**Records for the exercise**
= = = =
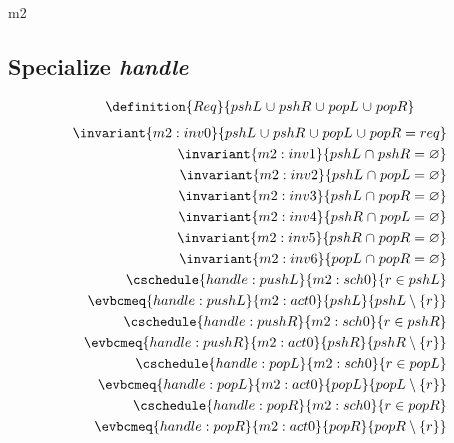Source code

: \documentclass[12pt]{amsart}
\begin{document}
\begin{machine}{m2}
  \subsection{Specialize \emph{handle}}
  \begin{align*}
    \definition{Req}{ pshL \bunion 
        pshR \bunion 
        popL \bunion 
        popR } 
  \end{align*}
  \begin{align}
    \invariant{m2:inv0}{ pshL \bunion 
        pshR \bunion 
        popL \bunion 
        popR 
        = req } \\
    \invariant{m2:inv1}{ pshL \binter pshR = \emptyset } \\
    \invariant{m2:inv2}{ pshL \binter popL = \emptyset } \\
    \invariant{m2:inv3}{ pshL \binter popR = \emptyset } \\
    \invariant{m2:inv4}{ pshR \binter popL = \emptyset } \\
    \invariant{m2:inv5}{ pshR \binter popR = \emptyset } \\
    \invariant{m2:inv6}{ popL \binter popR = \emptyset } \\
    \cschedule{handle:pushL}{m2:sch0}{ r \in pshL } \\
    \evbcmeq{handle:pushL}{m2:act0}{pshL}{pshL \setminus \{ r \}} \\
    \cschedule{handle:pushR}{m2:sch0}{ r \in pshR } \\
    \evbcmeq{handle:pushR}{m2:act0}{pshR}{pshR \setminus \{ r \}} \\
    \cschedule{handle:popL}{m2:sch0}{ r \in popL } \\
    \evbcmeq{handle:popL}{m2:act0}{popL}{popL \setminus \{ r \}} \\
    \cschedule{handle:popR}{m2:sch0}{ r \in popR } \\
    \evbcmeq{handle:popR}{m2:act0}{popR}{popR \setminus \{ r \}} 

\end{align}
\end{machine}
\end{document}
= = = =
**Task to complete**
Using the entries above, find all lines with "cschedule". Copy them.

**Output for this exercise**
    \cschedule{handle:pushL}{m2:sch0}{ r \in pshL } \\
    \cschedule{handle:pushR}{m2:sch0}{ r \in pshR } \\
    \cschedule{handle:popL}{m2:sch0}{ r \in popL } \\
    \cschedule{handle:popR}{m2:sch0}{ r \in popR } \\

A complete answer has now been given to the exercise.